If it helps to make my CPU usage lower. I am down for it.
it takes so much meomory!
It's not going to fix memory problems most likely, not unless React Native does some magic in converting to 64 bit. But what it does provide is a faster binary, and for MacOS users, the ability to actually use Discord when 10.15 comes out (That update is supposed to say goodbye to 64 bit for good). The time is fast approaching and if Disc doesn't act soon, they could lose some users to incompatibility
Discord's desktop client isn't built on React Native. The iOS app is. And React Native for iOS only supports 64 bits. The desktop app runs in Electron which ships 64 bits versions.
The more you know ...
Electron is only for Desktop applications. It's built on chromium and developed by GitHub. React Native is only for Android and iOS, while it's desktop counterpart is simply React DOM.

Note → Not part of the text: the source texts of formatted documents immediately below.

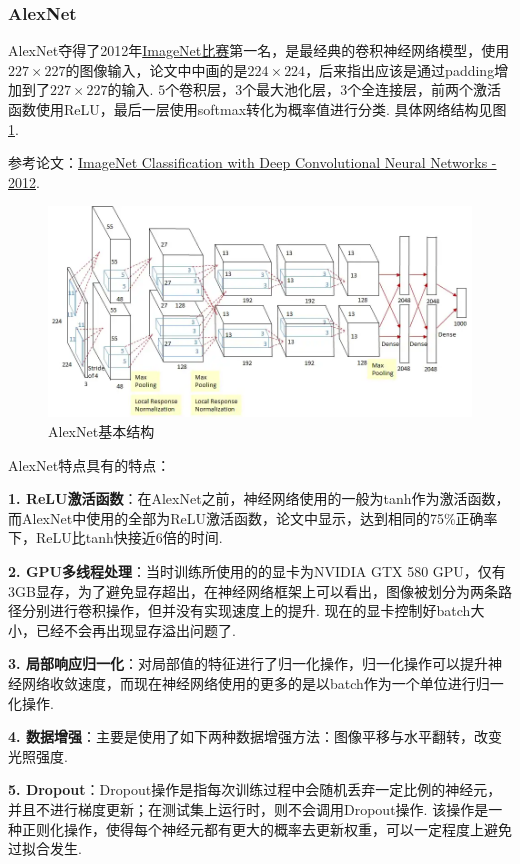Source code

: \documentclass[12pt, a4paper, oneside]{ctexart}
\numberwithin{equation}{section}  %
\begin{document}
\subsubsection{AlexNet}
AlexNet夺得了2012年\href{https://image-net.org/challenges/LSVRC/}{ImageNet比赛}第一名，是最经典的卷积神经网络模型，使用$227\times 227$的图像输入，论文中中画的是$224\times 224$，后来指出应该是通过padding增加到了$227\times 227$的输入. $5$个卷积层，$3$个最大池化层，$3$个全连接层，前两个激活函数使用ReLU，最后一层使用softmax转化为概率值进行分类. 具体网络结构见图\ref{fig-AlexNet}.

参考论文：\href{https://proceedings.neurips.cc/paper/2012/file/c399862d3b9d6b76c8436e924a68c45b-Paper.pdf}{ImageNet Classification with Deep Convolutional Neural Networks - 2012}.
\begin{figure}[htbp]
  \centering
  \includegraphics[scale=0.48]{AlexNet.png}
  \caption{AlexNet基本结构}
  \label{fig-AlexNet}
\end{figure}

AlexNet特点具有的特点：

\textbf{1. ReLU激活函数}：在AlexNet之前，神经网络使用的一般为tanh作为激活函数，而AlexNet中使用的全部为ReLU激活函数，论文中显示，达到相同的75\%正确率下，ReLU比tanh快接近6倍的时间.

\textbf{2. GPU多线程处理}：当时训练所使用的的显卡为NVIDIA GTX 580 GPU，仅有3GB显存，为了避免显存超出，在神经网络框架上可以看出，图像被划分为两条路径分别进行卷积操作，但并没有实现速度上的提升. 现在的显卡控制好batch大小，已经不会再出现显存溢出问题了.

\textbf{3. 局部响应归一化}：对局部值的特征进行了归一化操作，归一化操作可以提升神经网络收敛速度，而现在神经网络使用的更多的是以batch作为一个单位进行归一化操作.

\textbf{4. 数据增强}：主要是使用了如下两种数据增强方法：图像平移与水平翻转，改变光照强度.

\textbf{5. Dropout}：Dropout操作是指每次训练过程中会随机丢弃一定比例的神经元，并且不进行梯度更新；在测试集上运行时，则不会调用Dropout操作. 该操作是一种正则化操作，使得每个神经元都有更大的概率去更新权重，可以一定程度上避免过拟合发生.
\end{document}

^ thanks for sharing your knowledge with the world, but first read what I wrote again dude
Also, interestingly and contrary to popular belief, the Android app isn't built on React Native, only iOS'
Read more there: https://blog.discordapp.com/why-discord-is-sticking-with-react-native-ccc34be0d427
@Kid Krule So if I understand you right, the regular Windows desktop version proposed for downloading on the Discord website is 32 bits but could be 64 bits because it could be based on Electron 64 bits versions. But why do they not use Electron 64 bits versions then?
(From my Task Manager, I can see several 32 bits processes so I assume the Electron version shipped is 32 bits.)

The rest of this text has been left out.